Implication of Modified Chemical Profiles of Different Seed Proteins through Heat-Related Processing to Protein Nutrition and Metabolic Characteristics in Ruminant Systems.
Y YingX FengW ZhangPeiqiang YuPublished in: Journal of agricultural and food chemistry (2020)
The objectives of this study were to reveal the implication of modified chemical profiles of protein in cool-season-adapted cereal seeds through heat-related processing to protein nutrition and metabolic characteristics in ruminant systems. The parameters of protein-related chemical and nutritive profiles modified by heat-related processing included (a) chemical and nutrient profiles, (b) degradation kinetics (Kd and BCP), (c) digestion (IDP and TDP), (d) degraded protein balance (DPB/OEB value), and (e) metabolizable protein (MP, DVE, and FMV values). The seeds used in this study included cool-season-adapted wheat (CSW), triticale (CST), and corn (CSC). Each grain source had 3 consecutive year-replicated samples and were subjected to different heat-related processing: dry heating (DH) and moist heating (MH).

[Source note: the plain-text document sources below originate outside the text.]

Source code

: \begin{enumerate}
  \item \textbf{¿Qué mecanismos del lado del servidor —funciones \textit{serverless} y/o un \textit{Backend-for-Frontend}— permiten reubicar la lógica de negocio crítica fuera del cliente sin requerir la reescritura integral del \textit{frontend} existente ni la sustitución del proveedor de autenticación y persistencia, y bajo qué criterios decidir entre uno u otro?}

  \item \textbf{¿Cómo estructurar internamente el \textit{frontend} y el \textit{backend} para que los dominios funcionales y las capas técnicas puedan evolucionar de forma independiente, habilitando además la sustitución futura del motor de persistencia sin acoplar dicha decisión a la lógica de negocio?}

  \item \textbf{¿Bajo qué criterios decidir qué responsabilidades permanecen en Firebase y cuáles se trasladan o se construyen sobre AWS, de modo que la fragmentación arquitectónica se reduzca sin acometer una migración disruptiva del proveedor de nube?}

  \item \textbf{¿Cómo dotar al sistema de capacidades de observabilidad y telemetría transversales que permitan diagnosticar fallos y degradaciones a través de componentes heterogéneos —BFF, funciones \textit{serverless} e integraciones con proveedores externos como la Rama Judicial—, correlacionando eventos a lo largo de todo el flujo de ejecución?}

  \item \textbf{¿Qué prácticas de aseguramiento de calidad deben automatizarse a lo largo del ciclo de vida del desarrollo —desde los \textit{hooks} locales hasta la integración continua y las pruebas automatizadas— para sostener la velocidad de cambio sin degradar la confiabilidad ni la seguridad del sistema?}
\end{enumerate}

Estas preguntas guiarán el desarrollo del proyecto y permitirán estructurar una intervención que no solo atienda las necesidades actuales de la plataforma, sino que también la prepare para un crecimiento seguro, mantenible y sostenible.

The results showed that (1) the heat-related processing significantly modified metabolic characteristics of protein in the seeds (p < 0.05), (2) in comparison to DH, MH had a dramatic improvement (p < 0.05) in protein utilization profiles (decreased rumen degradation and increased intestinal digestion), (3) the seeds had significant (p < 0.05) difference in rumen degradation and intestinal digestion, (4) among the seeds, the CSW had the highest milk value (FMV; p < 0.05) and was increased by MH application (p < 0.05), and (5) the results showed that the seeds responded independently to different heat-related processing. MH-related processing had a more profound impact on CSW and CST in chemical profiles and nutrition. The CSC had less response to the heat-related processing.